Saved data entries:
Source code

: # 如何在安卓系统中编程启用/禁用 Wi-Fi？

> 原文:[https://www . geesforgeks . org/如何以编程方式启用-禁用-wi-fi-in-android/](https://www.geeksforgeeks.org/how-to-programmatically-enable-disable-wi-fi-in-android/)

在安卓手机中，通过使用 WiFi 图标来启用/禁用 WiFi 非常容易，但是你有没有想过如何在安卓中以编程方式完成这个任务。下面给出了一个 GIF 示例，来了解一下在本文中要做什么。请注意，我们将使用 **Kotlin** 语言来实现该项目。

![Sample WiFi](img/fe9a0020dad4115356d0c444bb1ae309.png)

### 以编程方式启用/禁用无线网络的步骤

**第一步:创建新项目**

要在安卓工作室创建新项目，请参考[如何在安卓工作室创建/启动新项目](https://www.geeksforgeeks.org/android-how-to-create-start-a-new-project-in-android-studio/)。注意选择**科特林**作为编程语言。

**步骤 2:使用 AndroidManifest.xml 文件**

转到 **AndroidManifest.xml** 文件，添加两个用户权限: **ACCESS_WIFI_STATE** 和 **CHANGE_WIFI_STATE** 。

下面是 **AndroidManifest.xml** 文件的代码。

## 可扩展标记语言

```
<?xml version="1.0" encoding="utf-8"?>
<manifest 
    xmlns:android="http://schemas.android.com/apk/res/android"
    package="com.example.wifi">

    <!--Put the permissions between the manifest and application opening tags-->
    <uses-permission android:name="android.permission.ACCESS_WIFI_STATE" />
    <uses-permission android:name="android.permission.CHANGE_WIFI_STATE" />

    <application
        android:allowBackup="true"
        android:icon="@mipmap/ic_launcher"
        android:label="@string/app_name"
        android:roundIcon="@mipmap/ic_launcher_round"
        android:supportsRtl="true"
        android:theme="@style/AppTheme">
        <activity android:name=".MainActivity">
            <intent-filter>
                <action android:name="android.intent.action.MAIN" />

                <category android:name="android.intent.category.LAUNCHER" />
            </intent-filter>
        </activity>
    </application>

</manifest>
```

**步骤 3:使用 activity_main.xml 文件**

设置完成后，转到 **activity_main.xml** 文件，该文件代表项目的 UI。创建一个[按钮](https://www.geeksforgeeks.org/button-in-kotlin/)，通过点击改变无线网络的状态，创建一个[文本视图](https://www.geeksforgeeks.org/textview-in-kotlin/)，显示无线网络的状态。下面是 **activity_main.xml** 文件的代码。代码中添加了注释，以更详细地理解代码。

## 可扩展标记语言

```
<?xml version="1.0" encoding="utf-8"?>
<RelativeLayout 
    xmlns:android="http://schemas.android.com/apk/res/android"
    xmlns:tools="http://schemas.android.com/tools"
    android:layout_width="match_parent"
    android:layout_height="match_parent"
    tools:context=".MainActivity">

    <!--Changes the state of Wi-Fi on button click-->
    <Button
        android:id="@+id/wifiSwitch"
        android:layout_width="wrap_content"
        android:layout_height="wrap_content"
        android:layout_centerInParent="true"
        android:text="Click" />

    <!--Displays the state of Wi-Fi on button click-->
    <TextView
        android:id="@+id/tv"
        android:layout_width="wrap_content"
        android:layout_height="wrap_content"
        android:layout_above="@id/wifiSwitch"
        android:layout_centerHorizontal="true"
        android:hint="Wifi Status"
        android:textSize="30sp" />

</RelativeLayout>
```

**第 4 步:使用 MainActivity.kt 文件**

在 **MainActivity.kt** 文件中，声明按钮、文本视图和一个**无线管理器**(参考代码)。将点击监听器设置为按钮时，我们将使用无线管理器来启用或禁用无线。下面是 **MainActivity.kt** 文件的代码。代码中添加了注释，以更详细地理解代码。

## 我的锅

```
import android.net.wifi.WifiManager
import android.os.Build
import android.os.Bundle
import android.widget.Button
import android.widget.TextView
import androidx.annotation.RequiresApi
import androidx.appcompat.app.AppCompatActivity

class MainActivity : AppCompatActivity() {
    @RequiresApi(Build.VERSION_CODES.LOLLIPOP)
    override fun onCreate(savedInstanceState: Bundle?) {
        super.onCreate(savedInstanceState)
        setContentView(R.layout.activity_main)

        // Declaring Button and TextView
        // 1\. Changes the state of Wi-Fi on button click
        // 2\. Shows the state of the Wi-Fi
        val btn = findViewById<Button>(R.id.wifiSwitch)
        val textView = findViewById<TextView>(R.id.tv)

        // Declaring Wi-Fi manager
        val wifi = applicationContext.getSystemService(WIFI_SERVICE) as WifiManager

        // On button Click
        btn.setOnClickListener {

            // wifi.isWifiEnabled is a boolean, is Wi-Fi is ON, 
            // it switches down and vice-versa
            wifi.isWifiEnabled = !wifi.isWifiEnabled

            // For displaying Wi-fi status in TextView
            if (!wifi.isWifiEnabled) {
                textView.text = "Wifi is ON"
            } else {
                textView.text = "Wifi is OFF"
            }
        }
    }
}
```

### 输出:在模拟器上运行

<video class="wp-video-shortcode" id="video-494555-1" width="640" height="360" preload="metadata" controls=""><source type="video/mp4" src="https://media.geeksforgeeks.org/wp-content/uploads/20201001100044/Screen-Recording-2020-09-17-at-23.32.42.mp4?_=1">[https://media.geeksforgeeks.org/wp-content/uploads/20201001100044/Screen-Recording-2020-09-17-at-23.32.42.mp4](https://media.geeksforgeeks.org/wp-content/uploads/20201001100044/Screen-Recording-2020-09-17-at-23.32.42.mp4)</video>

Activity:
Print the records above once again, exactly as written.

Solution to this task:
Source code

: # 如何在安卓系统中编程启用/禁用 Wi-Fi？

> 原文:[https://www . geesforgeks . org/如何以编程方式启用-禁用-wi-fi-in-android/](https://www.geeksforgeeks.org/how-to-programmatically-enable-disable-wi-fi-in-android/)

在安卓手机中，通过使用 WiFi 图标来启用/禁用 WiFi 非常容易，但是你有没有想过如何在安卓中以编程方式完成这个任务。下面给出了一个 GIF 示例，来了解一下在本文中要做什么。请注意，我们将使用 **Kotlin** 语言来实现该项目。

![Sample WiFi](img/fe9a0020dad4115356d0c444bb1ae309.png)

### 以编程方式启用/禁用无线网络的步骤

**第一步:创建新项目**

要在安卓工作室创建新项目，请参考[如何在安卓工作室创建/启动新项目](https://www.geeksforgeeks.org/android-how-to-create-start-a-new-project-in-android-studio/)。注意选择**科特林**作为编程语言。

**步骤 2:使用 AndroidManifest.xml 文件**

转到 **AndroidManifest.xml** 文件，添加两个用户权限: **ACCESS_WIFI_STATE** 和 **CHANGE_WIFI_STATE** 。

下面是 **AndroidManifest.xml** 文件的代码。

## 可扩展标记语言

```
<?xml version="1.0" encoding="utf-8"?>
<manifest 
    xmlns:android="http://schemas.android.com/apk/res/android"
    package="com.example.wifi">

    <!--Put the permissions between the manifest and application opening tags-->
    <uses-permission android:name="android.permission.ACCESS_WIFI_STATE" />
    <uses-permission android:name="android.permission.CHANGE_WIFI_STATE" />

    <application
        android:allowBackup="true"
        android:icon="@mipmap/ic_launcher"
        android:label="@string/app_name"
        android:roundIcon="@mipmap/ic_launcher_round"
        android:supportsRtl="true"
        android:theme="@style/AppTheme">
        <activity android:name=".MainActivity">
            <intent-filter>
                <action android:name="android.intent.action.MAIN" />

                <category android:name="android.intent.category.LAUNCHER" />
            </intent-filter>
        </activity>
    </application>

</manifest>
```

**步骤 3:使用 activity_main.xml 文件**

设置完成后，转到 **activity_main.xml** 文件，该文件代表项目的 UI。创建一个[按钮](https://www.geeksforgeeks.org/button-in-kotlin/)，通过点击改变无线网络的状态，创建一个[文本视图](https://www.geeksforgeeks.org/textview-in-kotlin/)，显示无线网络的状态。下面是 **activity_main.xml** 文件的代码。代码中添加了注释，以更详细地理解代码。

## 可扩展标记语言

```
<?xml version="1.0" encoding="utf-8"?>
<RelativeLayout 
    xmlns:android="http://schemas.android.com/apk/res/android"
    xmlns:tools="http://schemas.android.com/tools"
    android:layout_width="match_parent"
    android:layout_height="match_parent"
    tools:context=".MainActivity">

    <!--Changes the state of Wi-Fi on button click-->
    <Button
        android:id="@+id/wifiSwitch"
        android:layout_width="wrap_content"
        android:layout_height="wrap_content"
        android:layout_centerInParent="true"
        android:text="Click" />

    <!--Displays the state of Wi-Fi on button click-->
    <TextView
        android:id="@+id/tv"
        android:layout_width="wrap_content"
        android:layout_height="wrap_content"
        android:layout_above="@id/wifiSwitch"
        android:layout_centerHorizontal="true"
        android:hint="Wifi Status"
        android:textSize="30sp" />

</RelativeLayout>
```

**第 4 步:使用 MainActivity.kt 文件**

在 **MainActivity.kt** 文件中，声明按钮、文本视图和一个**无线管理器**(参考代码)。将点击监听器设置为按钮时，我们将使用无线管理器来启用或禁用无线。下面是 **MainActivity.kt** 文件的代码。代码中添加了注释，以更详细地理解代码。

## 我的锅

```
import android.net.wifi.WifiManager
import android.os.Build
import android.os.Bundle
import android.widget.Button
import android.widget.TextView
import androidx.annotation.RequiresApi
import androidx.appcompat.app.AppCompatActivity

class MainActivity : AppCompatActivity() {
    @RequiresApi(Build.VERSION_CODES.LOLLIPOP)
    override fun onCreate(savedInstanceState: Bundle?) {
        super.onCreate(savedInstanceState)
        setContentView(R.layout.activity_main)

        // Declaring Button and TextView
        // 1\. Changes the state of Wi-Fi on button click
        // 2\. Shows the state of the Wi-Fi
        val btn = findViewById<Button>(R.id.wifiSwitch)
        val textView = findViewById<TextView>(R.id.tv)

        // Declaring Wi-Fi manager
        val wifi = applicationContext.getSystemService(WIFI_SERVICE) as WifiManager

        // On button Click
        btn.setOnClickListener {

            // wifi.isWifiEnabled is a boolean, is Wi-Fi is ON, 
            // it switches down and vice-versa
            wifi.isWifiEnabled = !wifi.isWifiEnabled

            // For displaying Wi-fi status in TextView
            if (!wifi.isWifiEnabled) {
                textView.text = "Wifi is ON"
            } else {
                textView.text = "Wifi is OFF"
            }
        }
    }
}
```

### 输出:在模拟器上运行

<video class="wp-video-shortcode" id="video-494555-1" width="640" height="360" preload="metadata" controls=""><source type="video/mp4" src="https://media.geeksforgeeks.org/wp-content/uploads/20201001100044/Screen-Recording-2020-09-17-at-23.32.42.mp4?_=1">[https://media.geeksforgeeks.org/wp-content/uploads/20201001100044/Screen-Recording-2020-09-17-at-23.32.42.mp4](https://media.geeksforgeeks.org/wp-content/uploads/20201001100044/Screen-Recording-2020-09-17-at-23.32.42.mp4)</video>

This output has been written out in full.